En la imagen de la izquierda, elevado sobre un estrado, el general Franco pronuncia un discurso al que asisten militares, funcionarios, policías, carlistas y falangistas, representantes de la Diputación de Navarra y del ayuntamiento pamplonés. Además de las gorras de plato, las boinas rojas de los requetés, la cofia de una enfermera, las pelucas y los gorros medievales de los maceros, se descubren las chisteras y los abrigos de los concejales y del alcalde Miguel Javier Urmeneta y la boina de un miope con cara de chivato. El viento agita las banderas. Toma nota en una libreta un periodista (¿del Diario de Navarra, urdidor del golpe del 18 de julio, o del Pensamiento Navarro, reclutador de carne de cañón?).

Hace unos días

El objetivo se abre para mostrar el paisaje la tarde del pasado 19 de noviembre, en la foto de la derecha. Banderas republicanas, pancartas en castellano y euskera que gritan libertad, no al fascismo. Llama la atención el cartel que remata el friso del edificio: sala de exposiciones. Las autoridades no llevan chistera, no hay uniformes. ¿Quién sabe cuántos hijos o nietos de los que acudieron al acto de 1957 están en la manifestación del 2016? Hay quien ve en estas dos capturas fotográficas un resumen histórico de Navarra, la foral, la española, la vasca.

El caso navarro es paradigmático en la aplicación de la memoria histórica en España.
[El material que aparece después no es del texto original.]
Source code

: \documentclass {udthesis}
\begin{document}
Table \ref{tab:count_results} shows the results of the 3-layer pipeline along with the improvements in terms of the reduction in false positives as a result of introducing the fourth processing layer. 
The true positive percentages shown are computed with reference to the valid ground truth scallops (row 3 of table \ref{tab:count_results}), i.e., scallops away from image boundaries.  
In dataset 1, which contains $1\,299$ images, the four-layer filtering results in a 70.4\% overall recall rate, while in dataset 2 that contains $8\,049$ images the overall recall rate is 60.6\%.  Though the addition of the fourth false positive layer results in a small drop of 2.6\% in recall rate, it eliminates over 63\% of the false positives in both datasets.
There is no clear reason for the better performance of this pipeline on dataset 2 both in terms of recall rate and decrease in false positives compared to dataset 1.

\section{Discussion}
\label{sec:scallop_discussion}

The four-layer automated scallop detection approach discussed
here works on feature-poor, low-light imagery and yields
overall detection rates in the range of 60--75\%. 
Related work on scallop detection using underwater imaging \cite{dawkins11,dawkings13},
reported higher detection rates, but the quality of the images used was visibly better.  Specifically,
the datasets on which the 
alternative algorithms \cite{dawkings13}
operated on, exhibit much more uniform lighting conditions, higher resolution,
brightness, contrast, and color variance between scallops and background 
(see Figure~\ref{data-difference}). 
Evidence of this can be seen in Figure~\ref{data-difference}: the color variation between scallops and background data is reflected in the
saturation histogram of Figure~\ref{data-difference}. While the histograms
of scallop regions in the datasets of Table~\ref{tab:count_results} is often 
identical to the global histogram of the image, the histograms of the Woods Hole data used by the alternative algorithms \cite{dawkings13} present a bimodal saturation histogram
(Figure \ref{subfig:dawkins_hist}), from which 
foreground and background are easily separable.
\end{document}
La exhumación de los despojos de los generales Mola y Sanjurjo es la reparación de un anacronismo. Ochenta años después de recibir sepultura, 41 de la muerte en la cama hospitalaria de Franco, Navarra ha dado el salto para cumplir de verdad la Ley y restañar heridas.

Queda en el aire qué destino se le dará al monumento donde yacían los generales golpistas y al que se le tunearon las vergüenzas hace muy poco. Solo pronunciar su nombre, Monumento a los Caídos, da escalofríos, muy mal rollo.
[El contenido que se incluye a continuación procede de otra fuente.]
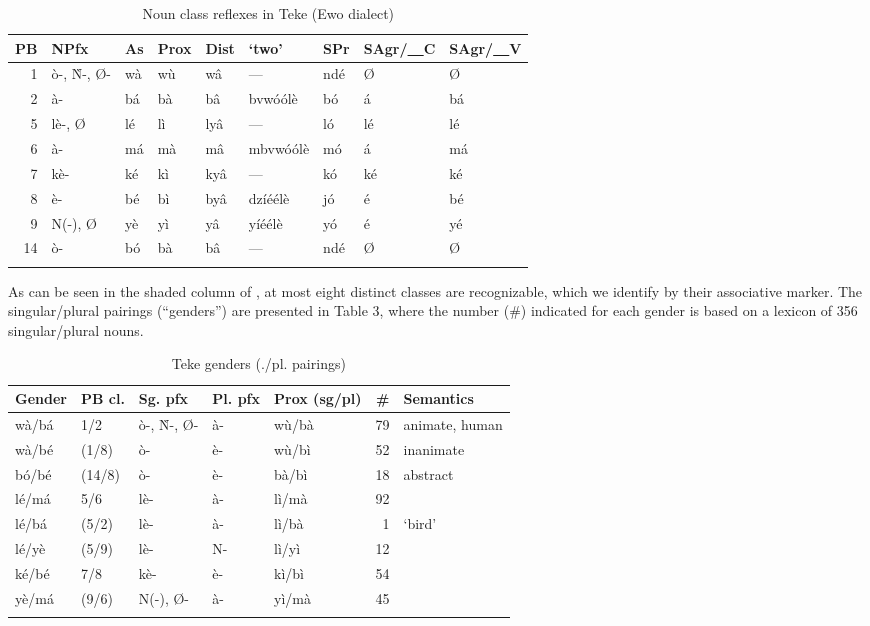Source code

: \documentclass[output=paper,,modfonts,nonflat]{langsci/langscibook}
\begin{document}
\begin{table}[!htbp]
\caption{\small{Noun class reflexes in Teke (Ewo dialect)}}
\label{table2}
\begin{small}
\begin{tabular}{rllllllll}
  \lsptoprule
PB	&	NPfx	&	\cellcolor{gray!60}As	&	Prox	&	Dist	&	`two’	&	SPr	&	SAgr/\underline{~~}C	&	SAgr/\underline{~~}V	\\	
\midrule
1	&	ò-, Ǹ-, Ø-	&	\cellcolor{gray!60}wà	&	wù	&	wâ	&	---	&	ndé	&	Ø	&	Ø	\\	
2	&	à-	&	\cellcolor{gray!60}bá	&	bà	&	bâ	&	bvwóólè	&	bó	&	á	&	bá	\\	
5	&	lè-, Ø	&	\cellcolor{gray!60}lé	&	lì	&	lyâ	&	---	&	ló	&	lé	&	lé	\\	
6	&	à-	&	\cellcolor{gray!60}má	&	mà	&	mâ	&	mbvwóólè	&	mó	&	á	&	má	\\	
7	&	kè-	&	\cellcolor{gray!60}ké	&	kì	&	kyâ	&	---	&	kó	&	ké	&	ké	\\	
8	&	è-	&	\cellcolor{gray!60}bé	&	bì	&	byâ	&	dzíéélè	&	jó	&	é	&	bé	\\	
9	&	N(-), Ø	&	\cellcolor{gray!60}yè	&	yì	&	yâ	&	yíéélè	&	yó	&	é	&	yé	\\	
14	&	ò-	&	\cellcolor{gray!60}bó	&	bà	&	bâ	&	---	&	ndé	&	Ø	&	Ø	\\
  \lspbottomrule
\end{tabular}
\end{small}
\end{table}

As can be seen in the shaded column of , at most eight distinct classes are recognizable, which we identify by their associative marker. The singular/plural pairings (“genders”) are presented in Table 3, where the number (\#) indicated for each gender is based on a lexicon of 356 singular/plural nouns.

\begin{table}[!htbp]
\caption{Teke genders (./pl. pairings)}
\label{table3}
\begin{small}
\begin{tabular}{lllllrl}
  \lsptoprule
Gender	&	PB cl.	&	Sg. pfx	&	Pl. pfx	&	Prox (sg/pl)	&	\#	&	Semantics	\\	
\midrule
wà/bá	&	1/2	&	ò-, Ǹ-, Ø-	&	  à-	&	wù/bà	&	79	&	animate, human	\\	
wà/bé	&	(1/8)	&	ò-	&	  è-	&	wù/bì	&	52	&	inanimate	\\	
bó/bé	&	(14/8)	&	ò-	&	  è-	&	bà/bì	&	18	&	abstract	\\	
lé/má	&	5/6	&	lè-	&	  à-	&	lì/mà	&	92	&		\\	
lé/bá	&	(5/2)	&	lè-	&	  à-	&	lì/bà	&	1	&	`bird’ 	\\	
lé/yè	&	(5/9)	&	lè-	&	  N-	&	lì/yì	&	12	&		\\	
ké/bé	&	7/8	&	kè-	&	  è-	&	kì/bì	&	54	&		\\	
yè/má	&	(9/6)	&	N(-), Ø-	&	  à-	&	yì/mà	&	45	&		\\	
  \lspbottomrule
\end{tabular}
\end{small}
\end{table}
\end{document}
Es un templo funerario coronado por una gran cúpula. Se edificó en 1942 con el mejor hormigón en la España del estraperlo y las viviendas de materiales baratos. Hoy, el cartel Sala de Exposiciones oculta, en realidad, la leyenda grabada a cincel de Navarra a sus muertos en la Cruzada.

También queda tapiado el mural esculpido con todos los nombres de los muertos del bando vencedor. En el interior están disimuladas las pinturas alegóricas de las hazañas de los requetés. El foráneo que quiera visitar el templo que lo busque en la plaza de la Libertad, su nueva dirección. Aún resuena en el callejero pamplonés como plaza del Conde de Rodezno, aquel ministro de Justicia que firmó miles de sentencias de muerte.
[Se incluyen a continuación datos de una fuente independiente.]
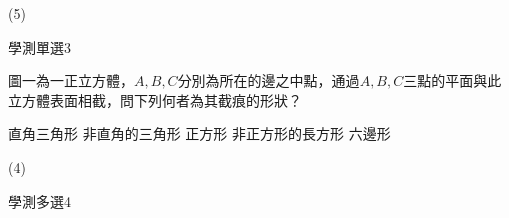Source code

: \begin{QUESTIONS}
\begin{QUESTION}
        \begin{QTAGS}\end{QTAGS}
        \begin{QANS}
            (5)
        \end{QANS}
        \begin{QSOLLIST}
        \end{QSOLLIST}
        \begin{QEMPTYSPACE}
        \end{QEMPTYSPACE}
    \end{QUESTION}
    \begin{QUESTION}
        \begin{ExamInfo}{88}{學測}{單選}{3}
        \end{ExamInfo}
        \begin{ExamAnsRateInfo}{}{}{}{}
        \end{ExamAnsRateInfo}
        \begin{QBODY}
            圖一為一正立方體，$A,B,C$分別為所在的邊之中點，通過$A,B,C$三點的平面與此立方體表面相截，問下列何者為其截痕的形狀？
            \begin{QOPS}
                \QOP 直角三角形
                \QOP 非直角的三角形
                \QOP 正方形
                \QOP 非正方形的長方形
                \QOP 六邊形
            \end{QOPS}
        \end{QBODY}
        \begin{QFROMS}
        \end{QFROMS}
        \begin{QTAGS}\end{QTAGS}
        \begin{QANS}
            (4)
        \end{QANS}
        \begin{QSOLLIST}
        \end{QSOLLIST}
        \begin{QEMPTYSPACE}
        \end{QEMPTYSPACE}
    \end{QUESTION}
\end{QUESTIONS}\begin{QUESTIONS}
    \begin{QUESTION}
        \begin{ExamInfo}{88}{學測}{多選}{4}
        \end{ExamInfo}
        \begin{ExamAnsRateInfo}{}{}{}{}
        \end{ExamAnsRateInfo}

\end{QUESTION}
\end{QUESTIONS}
Durante casi seis décadas, los cadáveres de Emilio Mola y José Sanjurjo han reposado juntos en la misma cripta. No eran los únicos: también se veneraban a los muertos bendecidos por el Régimen, militares, carlistas y algún alistado forzoso. Entorno al mausoleo erigido a los dos generales, dormían el primer navarro caído en la batalla, como también el más joven y el más viejo, o el primer sacerdote. Muy acorde con una época fratricida, salvaje, tan inconsciente que lanzaba a la batalla a soldados de 20 años confiados en la inmortalidad que les ofrecía la medalla del detente bala. No se detenía, no.

Aberzales en el cambio

El zurcido sobre la piel de esta comunidad foral ha tenido por cirujanos al alcalde de Pamplona, Joseba Asirón, de EH Bildu, y la presidenta Uxue Barkos, de Geroa Bai. Dos aberzales con un equipo médico reforzado por sus propias coaliciones, además de representantes de Podemos, Izquierda Unida y PSN.

No ha sido fácil la intervención en una tierra que, sin ser escenario directo de la guerra civil, dejó en las cunetas más de 3.000 desaparecidos durante las venganzas de 1936.